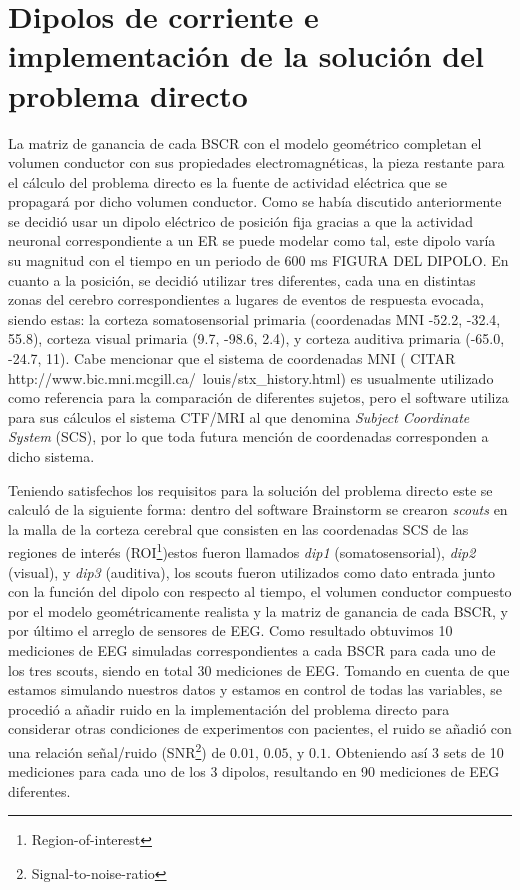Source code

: \section{Dipolos de corriente e implementación de la solución del problema directo}
\label{sec:methodology:direct_solved}

La matriz de ganancia de cada BSCR con el modelo geométrico completan el volumen conductor con sus propiedades electromagnéticas, la pieza restante para el cálculo del problema directo es la fuente de actividad eléctrica que se propagará por dicho volumen conductor. Como se había discutido anteriormente se decidió usar un dipolo eléctrico de posición fija gracias a que la actividad neuronal correspondiente a un ER se puede modelar como tal, este dipolo varía su magnitud con el tiempo en un periodo de 600 ms FIGURA DEL DIPOLO. En cuanto a la posición, se decidió utilizar tres diferentes, cada una en distintas zonas del cerebro correspondientes a lugares de eventos de respuesta evocada, siendo estas: la corteza somatosensorial primaria (coordenadas MNI -52.2, -32.4, 55.8), corteza visual primaria (9.7, -98.6, 2.4), y corteza auditiva primaria (-65.0, -24.7, 11). Cabe mencionar que el sistema de coordenadas MNI ( CITAR http://www.bic.mni.mcgill.ca/~louis/stx\_history.html) es usualmente utilizado como referencia para la comparación de diferentes sujetos, pero el software utiliza para sus cálculos el sistema CTF/MRI al que denomina \emph{Subject Coordinate System} (SCS), por lo que toda futura mención de coordenadas corresponden a dicho sistema.

Teniendo satisfechos los requisitos para la solución del problema directo este se calculó de la siguiente forma: dentro del software Brainstorm se crearon \emph{scouts} en la malla de la corteza cerebral que consisten en las coordenadas SCS de las regiones de interés (ROI\footnote{Region-of-interest})estos fueron llamados \emph{dip1} (somatosensorial), \emph{dip2} (visual), y \emph{dip3} (auditiva), los scouts fueron utilizados como dato entrada junto con la función del dipolo con respecto al tiempo, el volumen conductor compuesto por el modelo geométricamente realista y la matriz de ganancia de cada BSCR, y por último el arreglo de sensores de EEG. Como resultado obtuvimos 10 mediciones de EEG simuladas correspondientes a cada BSCR para cada uno de los tres scouts, siendo en total 30 mediciones de EEG. Tomando en cuenta de que estamos simulando nuestros datos y estamos en control de todas las variables, se procedió a añadir ruido en la implementación del problema directo para considerar otras condiciones de experimentos con pacientes, el ruido se añadió con una relación señal/ruido (SNR\footnote{Signal-to-noise-ratio}) de $0.01\text{, } 0.05\text{, } \text{y } 0.1$. Obteniendo así 3 sets de 10 mediciones para cada uno de los 3 dipolos, resultando en 90 mediciones de EEG diferentes.


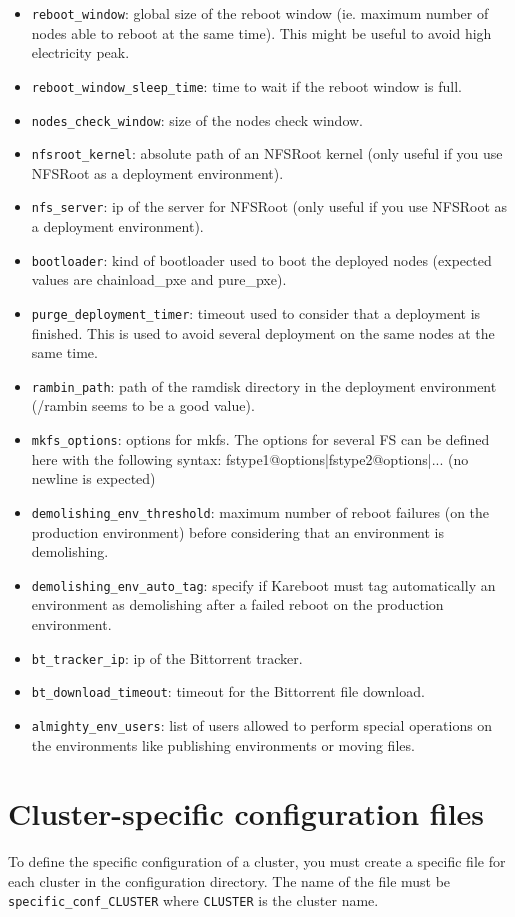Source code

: \documentclass[a4wide,10pt,oneside]{book}
\begin{document}
\begin{itemize}
\item \texttt{reboot\_window}: global size of the reboot window (ie. maximum number of nodes able to reboot at the same time). This might be useful to avoid high electricity peak.
\item \texttt{reboot\_window\_sleep\_time}: time to wait if the reboot window is full.
\item \texttt{nodes\_check\_window}: size of the nodes check window.
\item \texttt{nfsroot\_kernel}: absolute path of an NFSRoot kernel (only useful if you use NFSRoot as a deployment environment).
\item \texttt{nfs\_server}: ip of the server for NFSRoot (only useful if you use NFSRoot as a deployment environment).
\item \texttt{bootloader}: kind of bootloader used to boot the deployed nodes (expected values are chainload\_pxe and pure\_pxe).
\item \texttt{purge\_deployment\_timer}: timeout used to consider that a deployment is finished. This is used to avoid several deployment on the same nodes at the same time.
\item \texttt{rambin\_path}: path of the ramdisk directory in the deployment environment (/rambin seems to be a good value).
\item \texttt{mkfs\_options}: options for mkfs. The options for several FS can be defined here with the following syntax: fstype1@options|fstype2@options|... (no newline is expected)
\item \texttt{demolishing\_env\_threshold}: maximum number of reboot failures (on the production environment) before considering that an environment is demolishing.
\item \texttt{demolishing\_env\_auto\_tag}: specify if Kareboot must tag automatically an environment as demolishing after a failed reboot on the production environment.
\item \texttt{bt\_tracker\_ip}: ip of the Bittorrent tracker.
\item \texttt{bt\_download\_timeout}: timeout for the Bittorrent file download.
\item \texttt{almighty\_env\_users}: list of users allowed to perform special operations on the environments like publishing environments or moving files.
\end{itemize}

\section{Cluster-specific configuration files}\label{sec:specific_config}
To define the specific configuration of a cluster, you must create a specific file for each cluster in the configuration directory. The name of the file must be \texttt{specific\_conf\_CLUSTER} where \texttt{CLUSTER} is the cluster name.
\end{document}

::::::::::

■ Problem details ■
Give the records again without a single change, and exclude the pictures.

■ Written reply ■
Source code

: \section{Dipolos de corriente e implementación de la solución del problema directo}
\label{sec:methodology:direct_solved}

La matriz de ganancia de cada BSCR con el modelo geométrico completan el volumen conductor con sus propiedades electromagnéticas, la pieza restante para el cálculo del problema directo es la fuente de actividad eléctrica que se propagará por dicho volumen conductor. Como se había discutido anteriormente se decidió usar un dipolo eléctrico de posición fija gracias a que la actividad neuronal correspondiente a un ER se puede modelar como tal, este dipolo varía su magnitud con el tiempo en un periodo de 600 ms FIGURA DEL DIPOLO. En cuanto a la posición, se decidió utilizar tres diferentes, cada una en distintas zonas del cerebro correspondientes a lugares de eventos de respuesta evocada, siendo estas: la corteza somatosensorial primaria (coordenadas MNI -52.2, -32.4, 55.8), corteza visual primaria (9.7, -98.6, 2.4), y corteza auditiva primaria (-65.0, -24.7, 11). Cabe mencionar que el sistema de coordenadas MNI ( CITAR http://www.bic.mni.mcgill.ca/~louis/stx\_history.html) es usualmente utilizado como referencia para la comparación de diferentes sujetos, pero el software utiliza para sus cálculos el sistema CTF/MRI al que denomina \emph{Subject Coordinate System} (SCS), por lo que toda futura mención de coordenadas corresponden a dicho sistema.

Teniendo satisfechos los requisitos para la solución del problema directo este se calculó de la siguiente forma: dentro del software Brainstorm se crearon \emph{scouts} en la malla de la corteza cerebral que consisten en las coordenadas SCS de las regiones de interés (ROI\footnote{Region-of-interest})estos fueron llamados \emph{dip1} (somatosensorial), \emph{dip2} (visual), y \emph{dip3} (auditiva), los scouts fueron utilizados como dato entrada junto con la función del dipolo con respecto al tiempo, el volumen conductor compuesto por el modelo geométricamente realista y la matriz de ganancia de cada BSCR, y por último el arreglo de sensores de EEG. Como resultado obtuvimos 10 mediciones de EEG simuladas correspondientes a cada BSCR para cada uno de los tres scouts, siendo en total 30 mediciones de EEG. Tomando en cuenta de que estamos simulando nuestros datos y estamos en control de todas las variables, se procedió a añadir ruido en la implementación del problema directo para considerar otras condiciones de experimentos con pacientes, el ruido se añadió con una relación señal/ruido (SNR\footnote{Signal-to-noise-ratio}) de $0.01\text{, } 0.05\text{, } \text{y } 0.1$. Obteniendo así 3 sets de 10 mediciones para cada uno de los 3 dipolos, resultando en 90 mediciones de EEG diferentes.


Source code

: \documentclass[a4wide,10pt,oneside]{book}
\begin{document}
\begin{itemize}
\item \texttt{reboot\_window}: global size of the reboot window (ie. maximum number of nodes able to reboot at the same time). This might be useful to avoid high electricity peak.
\item \texttt{reboot\_window\_sleep\_time}: time to wait if the reboot window is full.
\item \texttt{nodes\_check\_window}: size of the nodes check window.
\item \texttt{nfsroot\_kernel}: absolute path of an NFSRoot kernel (only useful if you use NFSRoot as a deployment environment).
\item \texttt{nfs\_server}: ip of the server for NFSRoot (only useful if you use NFSRoot as a deployment environment).
\item \texttt{bootloader}: kind of bootloader used to boot the deployed nodes (expected values are chainload\_pxe and pure\_pxe).
\item \texttt{purge\_deployment\_timer}: timeout used to consider that a deployment is finished. This is used to avoid several deployment on the same nodes at the same time.
\item \texttt{rambin\_path}: path of the ramdisk directory in the deployment environment (/rambin seems to be a good value).
\item \texttt{mkfs\_options}: options for mkfs. The options for several FS can be defined here with the following syntax: fstype1@options|fstype2@options|... (no newline is expected)
\item \texttt{demolishing\_env\_threshold}: maximum number of reboot failures (on the production environment) before considering that an environment is demolishing.
\item \texttt{demolishing\_env\_auto\_tag}: specify if Kareboot must tag automatically an environment as demolishing after a failed reboot on the production environment.
\item \texttt{bt\_tracker\_ip}: ip of the Bittorrent tracker.
\item \texttt{bt\_download\_timeout}: timeout for the Bittorrent file download.
\item \texttt{almighty\_env\_users}: list of users allowed to perform special operations on the environments like publishing environments or moving files.
\end{itemize}

\section{Cluster-specific configuration files}\label{sec:specific_config}
To define the specific configuration of a cluster, you must create a specific file for each cluster in the configuration directory. The name of the file must be \texttt{specific\_conf\_CLUSTER} where \texttt{CLUSTER} is the cluster name.
\end{document}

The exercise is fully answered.